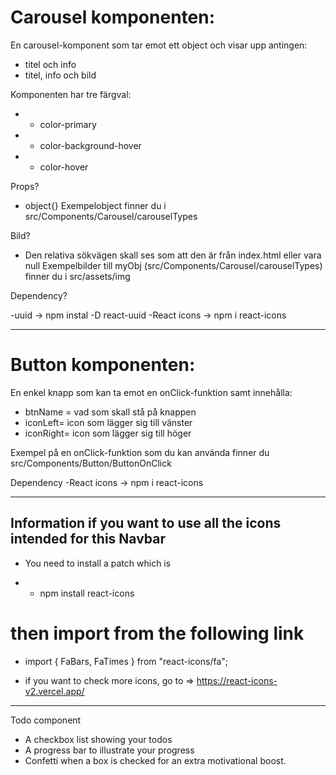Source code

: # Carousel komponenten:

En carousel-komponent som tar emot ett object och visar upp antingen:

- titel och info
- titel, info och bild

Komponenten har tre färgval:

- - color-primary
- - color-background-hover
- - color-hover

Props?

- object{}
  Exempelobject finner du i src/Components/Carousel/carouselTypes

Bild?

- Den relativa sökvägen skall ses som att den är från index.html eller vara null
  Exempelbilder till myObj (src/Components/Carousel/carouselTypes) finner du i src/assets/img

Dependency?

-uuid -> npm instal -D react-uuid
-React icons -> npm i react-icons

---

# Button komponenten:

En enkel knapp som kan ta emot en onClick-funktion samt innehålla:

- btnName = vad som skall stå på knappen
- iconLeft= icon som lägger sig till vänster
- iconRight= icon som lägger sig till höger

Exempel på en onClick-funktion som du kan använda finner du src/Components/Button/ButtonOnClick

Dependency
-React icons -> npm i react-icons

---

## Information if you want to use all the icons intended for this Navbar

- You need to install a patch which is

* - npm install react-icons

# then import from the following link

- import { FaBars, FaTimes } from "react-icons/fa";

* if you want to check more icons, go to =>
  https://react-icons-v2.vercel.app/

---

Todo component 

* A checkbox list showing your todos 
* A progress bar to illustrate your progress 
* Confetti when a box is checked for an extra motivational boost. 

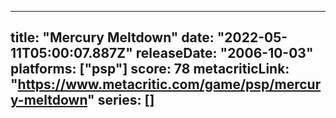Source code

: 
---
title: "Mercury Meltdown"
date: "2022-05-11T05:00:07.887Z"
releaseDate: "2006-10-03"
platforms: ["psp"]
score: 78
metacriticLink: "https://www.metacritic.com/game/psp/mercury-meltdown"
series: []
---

--

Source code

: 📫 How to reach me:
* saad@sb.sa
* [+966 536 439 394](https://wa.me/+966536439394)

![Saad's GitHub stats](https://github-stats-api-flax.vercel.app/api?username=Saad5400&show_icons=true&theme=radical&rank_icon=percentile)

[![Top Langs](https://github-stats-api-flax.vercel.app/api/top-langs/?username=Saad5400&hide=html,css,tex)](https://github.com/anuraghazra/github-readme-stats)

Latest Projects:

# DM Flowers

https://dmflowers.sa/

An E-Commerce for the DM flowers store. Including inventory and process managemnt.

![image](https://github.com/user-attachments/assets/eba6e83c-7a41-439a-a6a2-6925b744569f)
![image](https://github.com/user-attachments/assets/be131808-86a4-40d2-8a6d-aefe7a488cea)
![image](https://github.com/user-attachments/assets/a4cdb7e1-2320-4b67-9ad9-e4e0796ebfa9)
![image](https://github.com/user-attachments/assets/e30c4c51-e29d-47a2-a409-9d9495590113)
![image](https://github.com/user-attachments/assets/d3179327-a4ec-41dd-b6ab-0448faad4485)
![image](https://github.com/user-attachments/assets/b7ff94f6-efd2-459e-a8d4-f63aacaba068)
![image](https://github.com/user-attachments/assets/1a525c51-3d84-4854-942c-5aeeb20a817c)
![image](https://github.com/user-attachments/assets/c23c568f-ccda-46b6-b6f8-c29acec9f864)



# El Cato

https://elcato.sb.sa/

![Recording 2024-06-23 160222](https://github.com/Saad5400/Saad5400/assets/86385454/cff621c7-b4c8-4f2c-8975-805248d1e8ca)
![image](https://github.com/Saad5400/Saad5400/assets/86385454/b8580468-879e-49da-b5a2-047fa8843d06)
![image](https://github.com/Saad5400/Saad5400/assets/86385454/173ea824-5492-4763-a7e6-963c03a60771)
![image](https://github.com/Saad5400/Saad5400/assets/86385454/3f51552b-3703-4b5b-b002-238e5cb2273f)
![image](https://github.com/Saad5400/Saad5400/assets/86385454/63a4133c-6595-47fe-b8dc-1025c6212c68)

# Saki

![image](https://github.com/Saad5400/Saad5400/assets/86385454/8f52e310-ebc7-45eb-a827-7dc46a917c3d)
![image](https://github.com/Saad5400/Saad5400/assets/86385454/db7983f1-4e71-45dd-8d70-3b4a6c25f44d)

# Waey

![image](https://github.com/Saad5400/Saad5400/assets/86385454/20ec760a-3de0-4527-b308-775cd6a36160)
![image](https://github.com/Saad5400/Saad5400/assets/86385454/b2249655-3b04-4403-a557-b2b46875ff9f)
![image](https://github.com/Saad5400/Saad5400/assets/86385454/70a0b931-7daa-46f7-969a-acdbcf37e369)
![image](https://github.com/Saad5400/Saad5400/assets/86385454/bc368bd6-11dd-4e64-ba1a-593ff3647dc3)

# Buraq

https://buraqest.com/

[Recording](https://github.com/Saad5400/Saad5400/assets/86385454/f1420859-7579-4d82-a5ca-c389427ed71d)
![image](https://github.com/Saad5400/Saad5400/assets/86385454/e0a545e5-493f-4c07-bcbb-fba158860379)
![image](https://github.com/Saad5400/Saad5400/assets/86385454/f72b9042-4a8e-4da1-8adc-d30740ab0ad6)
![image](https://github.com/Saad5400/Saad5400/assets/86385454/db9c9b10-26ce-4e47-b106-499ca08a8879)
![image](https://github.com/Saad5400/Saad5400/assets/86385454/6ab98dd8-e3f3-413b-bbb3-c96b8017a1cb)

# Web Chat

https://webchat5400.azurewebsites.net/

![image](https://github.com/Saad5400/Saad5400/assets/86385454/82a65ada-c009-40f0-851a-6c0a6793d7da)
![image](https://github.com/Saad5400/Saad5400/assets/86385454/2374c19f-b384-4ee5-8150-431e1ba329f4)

...

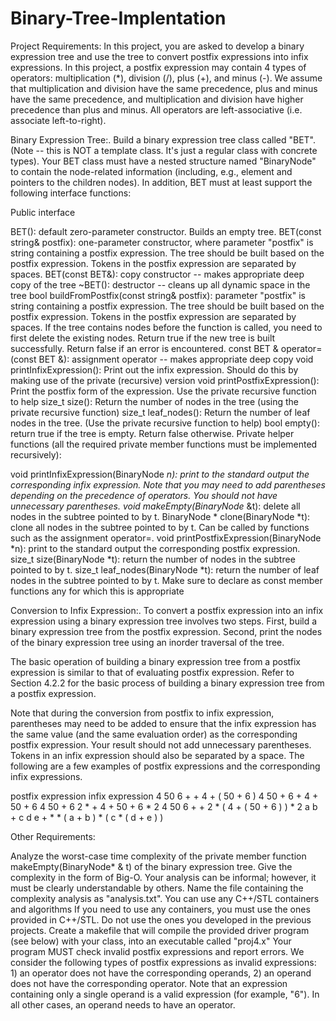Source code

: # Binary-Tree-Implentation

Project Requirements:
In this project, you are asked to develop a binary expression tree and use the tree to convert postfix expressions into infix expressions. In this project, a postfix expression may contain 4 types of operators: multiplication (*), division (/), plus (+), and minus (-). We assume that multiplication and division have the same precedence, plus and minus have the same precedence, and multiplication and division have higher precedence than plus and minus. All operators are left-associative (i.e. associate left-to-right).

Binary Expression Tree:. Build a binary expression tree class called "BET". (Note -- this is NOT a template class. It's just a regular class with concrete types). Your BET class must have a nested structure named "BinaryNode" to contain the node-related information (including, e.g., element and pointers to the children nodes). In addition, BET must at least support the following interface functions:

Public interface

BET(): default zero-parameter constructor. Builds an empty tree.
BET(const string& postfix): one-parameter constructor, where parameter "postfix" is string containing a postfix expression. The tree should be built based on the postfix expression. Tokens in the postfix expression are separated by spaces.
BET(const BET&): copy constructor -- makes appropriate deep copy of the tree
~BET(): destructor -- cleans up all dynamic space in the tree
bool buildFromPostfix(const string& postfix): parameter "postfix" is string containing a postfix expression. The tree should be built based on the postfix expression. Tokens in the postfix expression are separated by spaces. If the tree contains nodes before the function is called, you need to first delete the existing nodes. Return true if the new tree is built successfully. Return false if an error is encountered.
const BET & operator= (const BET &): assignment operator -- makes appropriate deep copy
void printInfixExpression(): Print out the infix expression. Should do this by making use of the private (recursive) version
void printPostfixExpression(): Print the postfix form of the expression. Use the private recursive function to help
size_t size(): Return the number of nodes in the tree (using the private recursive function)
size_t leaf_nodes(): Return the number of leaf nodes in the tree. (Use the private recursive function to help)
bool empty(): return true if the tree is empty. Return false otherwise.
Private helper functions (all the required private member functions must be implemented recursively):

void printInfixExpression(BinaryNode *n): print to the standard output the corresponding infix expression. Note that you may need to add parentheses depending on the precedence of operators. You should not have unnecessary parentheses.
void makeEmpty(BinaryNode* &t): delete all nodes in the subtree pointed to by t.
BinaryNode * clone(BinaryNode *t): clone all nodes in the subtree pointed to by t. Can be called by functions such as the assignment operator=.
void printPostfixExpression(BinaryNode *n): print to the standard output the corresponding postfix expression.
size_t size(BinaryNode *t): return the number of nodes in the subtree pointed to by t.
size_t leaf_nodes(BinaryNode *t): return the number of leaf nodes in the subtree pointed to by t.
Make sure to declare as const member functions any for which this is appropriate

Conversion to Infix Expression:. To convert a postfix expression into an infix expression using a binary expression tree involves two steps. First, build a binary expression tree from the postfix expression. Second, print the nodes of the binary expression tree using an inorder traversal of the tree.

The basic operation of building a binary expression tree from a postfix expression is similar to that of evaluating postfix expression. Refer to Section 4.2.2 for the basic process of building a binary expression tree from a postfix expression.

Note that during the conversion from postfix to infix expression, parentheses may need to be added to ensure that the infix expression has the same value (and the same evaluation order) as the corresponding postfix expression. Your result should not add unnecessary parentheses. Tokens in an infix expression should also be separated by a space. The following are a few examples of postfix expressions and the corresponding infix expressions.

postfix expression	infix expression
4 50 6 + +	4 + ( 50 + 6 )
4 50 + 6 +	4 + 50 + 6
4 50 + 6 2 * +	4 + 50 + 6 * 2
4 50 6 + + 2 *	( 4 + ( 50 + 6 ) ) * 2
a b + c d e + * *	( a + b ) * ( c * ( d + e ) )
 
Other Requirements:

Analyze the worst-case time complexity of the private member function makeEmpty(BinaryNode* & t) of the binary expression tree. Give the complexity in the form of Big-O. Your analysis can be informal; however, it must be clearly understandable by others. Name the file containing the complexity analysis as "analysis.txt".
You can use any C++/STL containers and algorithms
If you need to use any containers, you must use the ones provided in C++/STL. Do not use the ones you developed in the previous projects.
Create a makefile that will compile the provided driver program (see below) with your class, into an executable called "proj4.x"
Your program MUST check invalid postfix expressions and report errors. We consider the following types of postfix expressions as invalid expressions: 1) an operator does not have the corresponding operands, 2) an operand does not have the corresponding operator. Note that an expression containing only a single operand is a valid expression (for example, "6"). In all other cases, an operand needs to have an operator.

** Aim of the exercise **
Scan the material for lines with the word "Components", and copy each line you find.

** Result of the exercise **
  Exempelobject finner du i src/Components/Carousel/carouselTypes
  Exempelbilder till myObj (src/Components/Carousel/carouselTypes) finner du i src/assets/img
Exempel på en onClick-funktion som du kan använda finner du src/Components/Button/ButtonOnClick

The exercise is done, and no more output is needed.